McInerney admitted to doing far worse things than Brown but as Coleman said, McInerney was the first in line to cut a deal with Smith and Smith needed someone to spill the beans on Board of Elections Commissioner Ed McDonough and her client former Councilman Michael LoPorto.
But McInerney, who as part of his deal had to spend some time working on the Sheriff’s work order program picking up garbage or what not, was hardly the star witness Smith needed to convict McDonough or LoPorto. He admitted to committing the forgeries, but didn’t point the finger at anyone but himself, and he didn’t do that until he was granted a level of immunity that far outweighed the crimes he admitted to committing.

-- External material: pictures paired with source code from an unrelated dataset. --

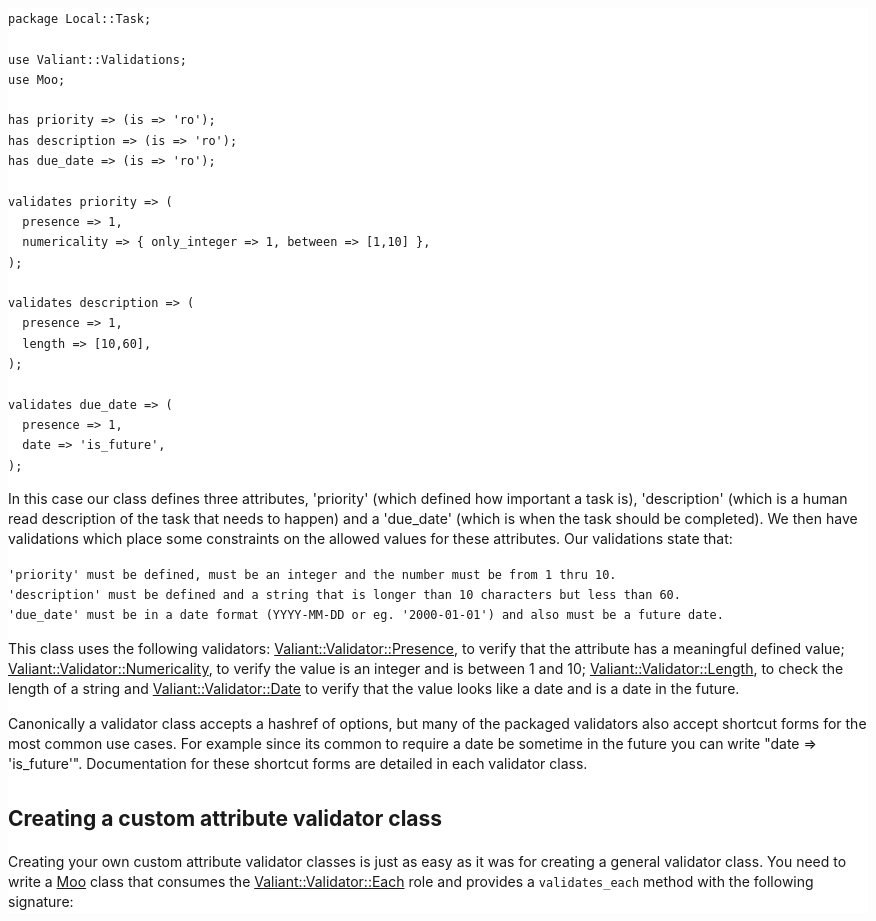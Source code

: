     package Local::Task;

    use Valiant::Validations;
    use Moo;

    has priority => (is => 'ro');
    has description => (is => 'ro');
    has due_date => (is => 'ro');

    validates priority => (
      presence => 1,
      numericality => { only_integer => 1, between => [1,10] },
    );

    validates description => (
      presence => 1,
      length => [10,60],
    );

    validates due_date => (
      presence => 1,
      date => 'is_future',
    );

In this case our class defines three attributes, 'priority' (which defined how important a task
is), 'description' (which is a human read description of the task that needs to happen) and
a 'due\_date' (which is when the task should be completed).  We then have validations which
place some constraints on the allowed values for these attributes.  Our validations state that:

    'priority' must be defined, must be an integer and the number must be from 1 thru 10.
    'description' must be defined and a string that is longer than 10 characters but less than 60.
    'due_date' must be in a date format (YYYY-MM-DD or eg. '2000-01-01') and also must be a future date.

This class uses the following validators: [Valiant::Validator::Presence](https://metacpan.org/pod/Valiant%3A%3AValidator%3A%3APresence), to verify that the attribute
has a meaningful defined value; [Valiant::Validator::Numericality](https://metacpan.org/pod/Valiant%3A%3AValidator%3A%3ANumericality), to verify the value is an integer and is
between 1 and 10; [Valiant::Validator::Length](https://metacpan.org/pod/Valiant%3A%3AValidator%3A%3ALength), to check the length of a string and 
[Valiant::Validator::Date](https://metacpan.org/pod/Valiant%3A%3AValidator%3A%3ADate) to verify that the value looks like a date and is a date in the future.

Canonically a validator class accepts a hashref of options, but many of the packaged validators also
accept shortcut forms for the most common use cases.  For example since its common to require a date be
sometime in the future you can write "date => 'is\_future'".  Documentation for these shortcut forms are detailed
in each validator class.

## Creating a custom attribute validator class

Creating your own custom attribute validator classes is just as easy as it was for creating a general
validator class.  You need to write a [Moo](https://metacpan.org/pod/Moo) class that consumes the [Valiant::Validator::Each](https://metacpan.org/pod/Valiant%3A%3AValidator%3A%3AEach) role
and provides a `validates_each` method with the following signature:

There are all sorts of conspiracy theories kicking around and one includes that Smith engaged in “selective prosecution” by going after McDonough, who is represented by attorney Brian Premo, and LoPorto instead of McInerney and those higher up in the Democratic Party who may or may not told him what to do in order to steal the WFP line for their candidates. It may or may not be true, but believing Smith was in the tank through all that voter fraud encompassed throughout the five-year ordeal is a tough concept to grasp and an even harder to prove.
That’s the bottom line. I don’t see a grand conspiracy. I see a bunch of guys who desperately wanted to win the election – including Brown who was angling for Council president – wanted the WFP line that was routinely stolen by the GOP, had no idea how to go about it and the one who headed up their campaigns in the hopes of keeping his job or getting a better one – McInerney - ended up forging about everything in sight.
And then there was the less than stellar effort to prosecute them and in the end, McInerney was the proverbial shooter in Coleman’s analogy … and everyone else was driving the cab.